Dalzell voiced some concern over new entrants to the debt space: “Today there are junior lenders without experience and there are lenders with experience in equity but not debt. Managing a loan through troubled times is a different animal. A lot of guys won’t have the ability or experience to make the right decisions when the market turns.”

Fish said that he is more worried about alternative yields luring investors away from commercial real estate.

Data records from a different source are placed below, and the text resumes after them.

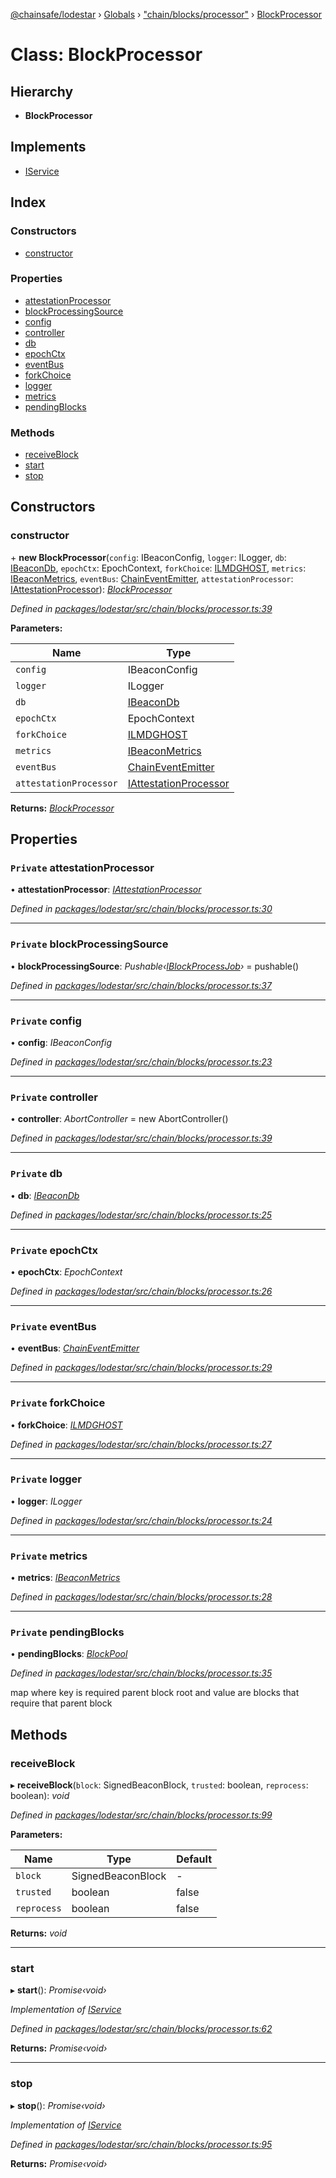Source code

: [@chainsafe/lodestar](../README.md) › [Globals](../globals.md) › ["chain/blocks/processor"](../modules/_chain_blocks_processor_.md) › [BlockProcessor](_chain_blocks_processor_.blockprocessor.md)

# Class: BlockProcessor

## Hierarchy

* **BlockProcessor**

## Implements

* [IService](../interfaces/_node_nodejs_.iservice.md)

## Index

### Constructors

* [constructor](_chain_blocks_processor_.blockprocessor.md#constructor)

### Properties

* [attestationProcessor](_chain_blocks_processor_.blockprocessor.md#private-attestationprocessor)
* [blockProcessingSource](_chain_blocks_processor_.blockprocessor.md#private-blockprocessingsource)
* [config](_chain_blocks_processor_.blockprocessor.md#private-config)
* [controller](_chain_blocks_processor_.blockprocessor.md#private-controller)
* [db](_chain_blocks_processor_.blockprocessor.md#private-db)
* [epochCtx](_chain_blocks_processor_.blockprocessor.md#private-epochctx)
* [eventBus](_chain_blocks_processor_.blockprocessor.md#private-eventbus)
* [forkChoice](_chain_blocks_processor_.blockprocessor.md#private-forkchoice)
* [logger](_chain_blocks_processor_.blockprocessor.md#private-logger)
* [metrics](_chain_blocks_processor_.blockprocessor.md#private-metrics)
* [pendingBlocks](_chain_blocks_processor_.blockprocessor.md#private-pendingblocks)

### Methods

* [receiveBlock](_chain_blocks_processor_.blockprocessor.md#receiveblock)
* [start](_chain_blocks_processor_.blockprocessor.md#start)
* [stop](_chain_blocks_processor_.blockprocessor.md#stop)

## Constructors

###  constructor

\+ **new BlockProcessor**(`config`: IBeaconConfig, `logger`: ILogger, `db`: [IBeaconDb](../interfaces/_db_api_beacon_interface_.ibeacondb.md), `epochCtx`: EpochContext, `forkChoice`: [ILMDGHOST](../interfaces/_chain_forkchoice_interface_.ilmdghost.md), `metrics`: [IBeaconMetrics](../interfaces/_metrics_interface_.ibeaconmetrics.md), `eventBus`: [ChainEventEmitter](../modules/_chain_interface_.md#chaineventemitter), `attestationProcessor`: [IAttestationProcessor](../interfaces/_chain_interface_.iattestationprocessor.md)): *[BlockProcessor](_chain_blocks_processor_.blockprocessor.md)*

*Defined in [packages/lodestar/src/chain/blocks/processor.ts:39](https://github.com/ChainSafe/lodestar/blob/3dee406/packages/lodestar/src/chain/blocks/processor.ts#L39)*

**Parameters:**

Name | Type |
------ | ------ |
`config` | IBeaconConfig |
`logger` | ILogger |
`db` | [IBeaconDb](../interfaces/_db_api_beacon_interface_.ibeacondb.md) |
`epochCtx` | EpochContext |
`forkChoice` | [ILMDGHOST](../interfaces/_chain_forkchoice_interface_.ilmdghost.md) |
`metrics` | [IBeaconMetrics](../interfaces/_metrics_interface_.ibeaconmetrics.md) |
`eventBus` | [ChainEventEmitter](../modules/_chain_interface_.md#chaineventemitter) |
`attestationProcessor` | [IAttestationProcessor](../interfaces/_chain_interface_.iattestationprocessor.md) |

**Returns:** *[BlockProcessor](_chain_blocks_processor_.blockprocessor.md)*

## Properties

### `Private` attestationProcessor

• **attestationProcessor**: *[IAttestationProcessor](../interfaces/_chain_interface_.iattestationprocessor.md)*

*Defined in [packages/lodestar/src/chain/blocks/processor.ts:30](https://github.com/ChainSafe/lodestar/blob/3dee406/packages/lodestar/src/chain/blocks/processor.ts#L30)*

___

### `Private` blockProcessingSource

• **blockProcessingSource**: *Pushable‹[IBlockProcessJob](../interfaces/_chain_chain_.iblockprocessjob.md)›* = pushable<IBlockProcessJob>()

*Defined in [packages/lodestar/src/chain/blocks/processor.ts:37](https://github.com/ChainSafe/lodestar/blob/3dee406/packages/lodestar/src/chain/blocks/processor.ts#L37)*

___

### `Private` config

• **config**: *IBeaconConfig*

*Defined in [packages/lodestar/src/chain/blocks/processor.ts:23](https://github.com/ChainSafe/lodestar/blob/3dee406/packages/lodestar/src/chain/blocks/processor.ts#L23)*

___

### `Private` controller

• **controller**: *AbortController* = new AbortController()

*Defined in [packages/lodestar/src/chain/blocks/processor.ts:39](https://github.com/ChainSafe/lodestar/blob/3dee406/packages/lodestar/src/chain/blocks/processor.ts#L39)*

___

### `Private` db

• **db**: *[IBeaconDb](../interfaces/_db_api_beacon_interface_.ibeacondb.md)*

*Defined in [packages/lodestar/src/chain/blocks/processor.ts:25](https://github.com/ChainSafe/lodestar/blob/3dee406/packages/lodestar/src/chain/blocks/processor.ts#L25)*

___

### `Private` epochCtx

• **epochCtx**: *EpochContext*

*Defined in [packages/lodestar/src/chain/blocks/processor.ts:26](https://github.com/ChainSafe/lodestar/blob/3dee406/packages/lodestar/src/chain/blocks/processor.ts#L26)*

___

### `Private` eventBus

• **eventBus**: *[ChainEventEmitter](../modules/_chain_interface_.md#chaineventemitter)*

*Defined in [packages/lodestar/src/chain/blocks/processor.ts:29](https://github.com/ChainSafe/lodestar/blob/3dee406/packages/lodestar/src/chain/blocks/processor.ts#L29)*

___

### `Private` forkChoice

• **forkChoice**: *[ILMDGHOST](../interfaces/_chain_forkchoice_interface_.ilmdghost.md)*

*Defined in [packages/lodestar/src/chain/blocks/processor.ts:27](https://github.com/ChainSafe/lodestar/blob/3dee406/packages/lodestar/src/chain/blocks/processor.ts#L27)*

___

### `Private` logger

• **logger**: *ILogger*

*Defined in [packages/lodestar/src/chain/blocks/processor.ts:24](https://github.com/ChainSafe/lodestar/blob/3dee406/packages/lodestar/src/chain/blocks/processor.ts#L24)*

___

### `Private` metrics

• **metrics**: *[IBeaconMetrics](../interfaces/_metrics_interface_.ibeaconmetrics.md)*

*Defined in [packages/lodestar/src/chain/blocks/processor.ts:28](https://github.com/ChainSafe/lodestar/blob/3dee406/packages/lodestar/src/chain/blocks/processor.ts#L28)*

___

### `Private` pendingBlocks

• **pendingBlocks**: *[BlockPool](_chain_blocks_pool_.blockpool.md)*

*Defined in [packages/lodestar/src/chain/blocks/processor.ts:35](https://github.com/ChainSafe/lodestar/blob/3dee406/packages/lodestar/src/chain/blocks/processor.ts#L35)*

map where key is required parent block root and value are blocks that require that parent block

## Methods

###  receiveBlock

▸ **receiveBlock**(`block`: SignedBeaconBlock, `trusted`: boolean, `reprocess`: boolean): *void*

*Defined in [packages/lodestar/src/chain/blocks/processor.ts:99](https://github.com/ChainSafe/lodestar/blob/3dee406/packages/lodestar/src/chain/blocks/processor.ts#L99)*

**Parameters:**

Name | Type | Default |
------ | ------ | ------ |
`block` | SignedBeaconBlock | - |
`trusted` | boolean | false |
`reprocess` | boolean | false |

**Returns:** *void*

___

###  start

▸ **start**(): *Promise‹void›*

*Implementation of [IService](../interfaces/_node_nodejs_.iservice.md)*

*Defined in [packages/lodestar/src/chain/blocks/processor.ts:62](https://github.com/ChainSafe/lodestar/blob/3dee406/packages/lodestar/src/chain/blocks/processor.ts#L62)*

**Returns:** *Promise‹void›*

___

###  stop

▸ **stop**(): *Promise‹void›*

*Implementation of [IService](../interfaces/_node_nodejs_.iservice.md)*

*Defined in [packages/lodestar/src/chain/blocks/processor.ts:95](https://github.com/ChainSafe/lodestar/blob/3dee406/packages/lodestar/src/chain/blocks/processor.ts#L95)*

**Returns:** *Promise‹void›*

“What keeps the tide coming into our asset class are the yields that commercial real estate offers compared with other alternative yields, whether that’s in the form of investing in the asset itself, investing in the debt or elsewhere in the capital stack,” he explained. “As long as rates are relatively low and don’t go up too quickly, they’ll look at our space and see it offers attractive risk-adjusted returns.

Then—separate from the commercial real estate market—there’s the high-yield corporate bond market, which the CMBS portfolio manager referred to as “the new subprime.”

Most of those CO spoke with agreed that, if anything, this market is due for a small correction and not a crash of biblical proportions. And that in itself speaks to the discipline that currently exists in financial markets.

“I think the fact that the real estate world is so different today is people remembering the crisis and saying, ‘I’ll never do that again,’ ” said the former Lehman executive. “Of course, ‘never’ for some people means seven years. But overall I think people—whether they are owners, lenders or whatever—don’t want to go back to that place, even if they didn’t work at a place that went bankrupt.”